Your goal :: Search the records for the string "traue" and copy every line where it turns up.

Input data ::
------------------------------------------------

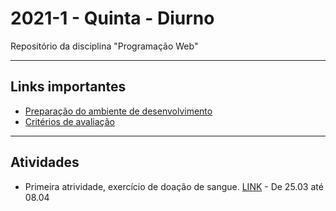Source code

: # 2021-1 - Quinta - Diurno
Repositório da disciplina "Programação Web"

---

## Links importantes

 - [Preparação do ambiente de desenvolvimento](https://github.com/traue/2021-1_quinta_manha/wiki/Prepara%C3%A7%C3%A3o-do-Ambiente-de-desenvolvimento)
 - [Critérios de avaliação](https://github.com/traue/2021-1_quinta_manha/wiki/Crit%C3%A9rios-de-avalia%C3%A7%C3%A3o)


---

## Atividades

 - Primeira atrividade, exercício de doação de sangue. [LINK](https://forms.gle/simHZ26XyVGzSukY9) - De 25.03 até 08.04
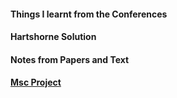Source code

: #### Things I learnt from the Conferences

#### Hartshorne Solution


#### Notes from Papers and Text
#### [Msc Project](https://sahil-karawade.github.io/folder/Sahil%20Karawade(203102010).pdf)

------------------------------------------------

Written response ::
 - [Preparação do ambiente de desenvolvimento](https://github.com/traue/2021-1_quinta_manha/wiki/Prepara%C3%A7%C3%A3o-do-Ambiente-de-desenvolvimento)
 - [Critérios de avaliação](https://github.com/traue/2021-1_quinta_manha/wiki/Crit%C3%A9rios-de-avalia%C3%A7%C3%A3o)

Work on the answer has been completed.